I’ve been making a version of raw overnight oats for almost 5 years now, but what has changed is one big ingredient: coconut yogurt. I recently discovered that by adding coconut yogurt you can reduce the carb load AND increase digestibility. Because I like experimenting in my own kitchen before adding recipes, I thought I’d include some ‘Secret Tips’ that make will this fast, delicious, and easy for you. Another fun fact: oatmeal is a gluten free food. Why we think it’s gluten-containing is because certain brands process in facility with contaminants like wheat, barley, and/or rye. So if you have sensitivities, just get GF!

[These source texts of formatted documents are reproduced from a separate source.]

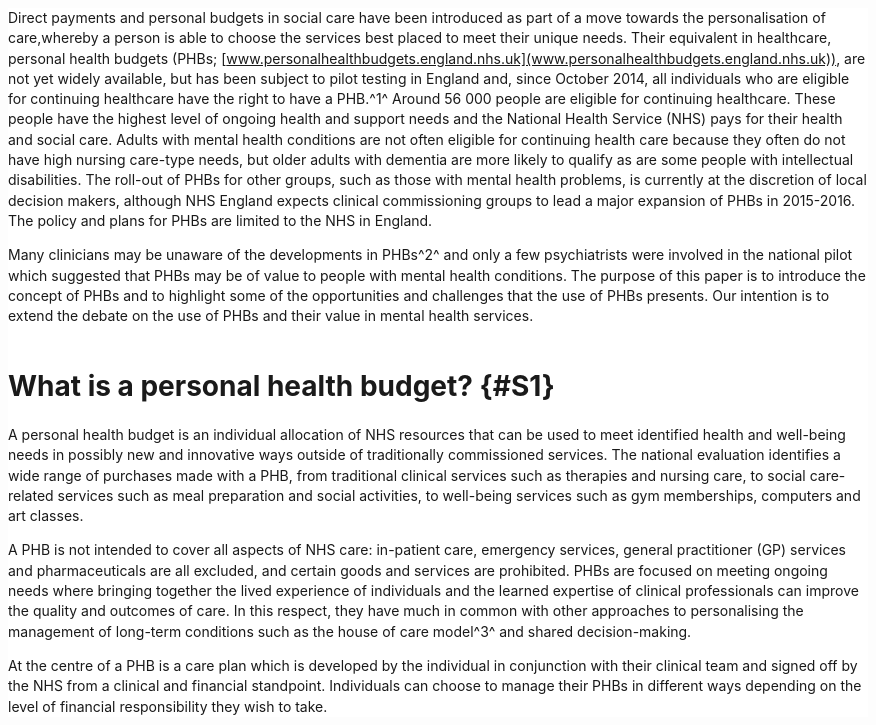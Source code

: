 
Direct payments and personal budgets in social care have been introduced
as part of a move towards the personalisation of care,whereby a person
is able to choose the services best placed to meet their unique needs.
Their equivalent in healthcare, personal health budgets (PHBs;
[www.personalhealthbudgets.england.nhs.uk](www.personalhealthbudgets.england.nhs.uk)),
are not yet widely available, but has been subject to pilot testing in
England and, since October 2014, all individuals who are eligible for
continuing healthcare have the right to have a PHB.^1^ Around 56 000
people are eligible for continuing healthcare. These people have the
highest level of ongoing health and support needs and the National
Health Service (NHS) pays for their health and social care. Adults with
mental health conditions are not often eligible for continuing health
care because they often do not have high nursing care-type needs, but
older adults with dementia are more likely to qualify as are some people
with intellectual disabilities. The roll-out of PHBs for other groups,
such as those with mental health problems, is currently at the
discretion of local decision makers, although NHS England expects
clinical commissioning groups to lead a major expansion of PHBs in
2015-2016. The policy and plans for PHBs are limited to the NHS in
England.

Many clinicians may be unaware of the developments in PHBs^2^ and only a
few psychiatrists were involved in the national pilot which suggested
that PHBs may be of value to people with mental health conditions. The
purpose of this paper is to introduce the concept of PHBs and to
highlight some of the opportunities and challenges that the use of PHBs
presents. Our intention is to extend the debate on the use of PHBs and
their value in mental health services.

# What is a personal health budget? {#S1}

A personal health budget is an individual allocation of NHS resources
that can be used to meet identified health and well-being needs in
possibly new and innovative ways outside of traditionally commissioned
services. The national evaluation identifies a wide range of purchases
made with a PHB, from traditional clinical services such as therapies
and nursing care, to social care-related services such as meal
preparation and social activities, to well-being services such as gym
memberships, computers and art classes.

A PHB is not intended to cover all aspects of NHS care: in-patient care,
emergency services, general practitioner (GP) services and
pharmaceuticals are all excluded, and certain goods and services are
prohibited. PHBs are focused on meeting ongoing needs where bringing
together the lived experience of individuals and the learned expertise
of clinical professionals can improve the quality and outcomes of care.
In this respect, they have much in common with other approaches to
personalising the management of long-term conditions such as the house
of care model^3^ and shared decision-making.

At the centre of a PHB is a care plan which is developed by the
individual in conjunction with their clinical team and signed off by the
NHS from a clinical and financial standpoint. Individuals can choose to
manage their PHBs in different ways depending on the level of financial
responsibility they wish to take.
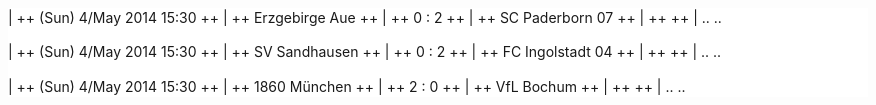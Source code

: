 | ++
(Sun) 4/May 2014 15:30  ++
| ++
Erzgebirge Aue  ++
| ++
0 : 2  ++
| ++
SC Paderborn 07   ++
| ++
   ++
|
.. 
..

| ++
(Sun) 4/May 2014 15:30  ++
| ++
SV Sandhausen  ++
| ++
0 : 2  ++
| ++
FC Ingolstadt 04   ++
| ++
   ++
|
.. 
..

| ++
(Sun) 4/May 2014 15:30  ++
| ++
1860 München  ++
| ++
2 : 0  ++
| ++
VfL Bochum   ++
| ++
   ++
|
.. 
..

- – 1/3 cup Organic Steel Cut Oats
- – 2 TBP Organic Chia seeds 1 Cup Plant based milk
- – 3 TBP Plant based yogurt
- – 1/2 mashed banana (older bananas work great for this!)
- – 1 TSP tumeric powder
- – Pinch of pepper (to activate turmeric)
- – Pinch of Cinnamon
- – 1 TSP maple syrup (or no sugar at all)
- – Seeds/nuts/granola
- *I used mix of berries, coconut, edible flowers & sunflower seeds*
- 1. Add powdered ingredients to plant milk followed by yogurt, banana and sugar (if adding)
- 2. Add chia seeds & oats and begin vigorously stirring for 5 minutes until mixture is uniform and goopy
- 3. Add any additional seeds or nuts you’d like to activate to mixture
- 4. Allow to sit at room temp for 20 minutes then put in fridge. Store for minimum 5 hours
- – The second step of mixing by hand is really helpful – it evenly coats all ingredients and creates the ideal consistency. If you skip this, you will get clumpy oats!
- – The 20 minutes on countertop has always resulted in a better overnight oats for me
- – Ideally whip this up before bed and allow to sit for 10-12 hours. I have even done 48 hours and it’s even more delicious!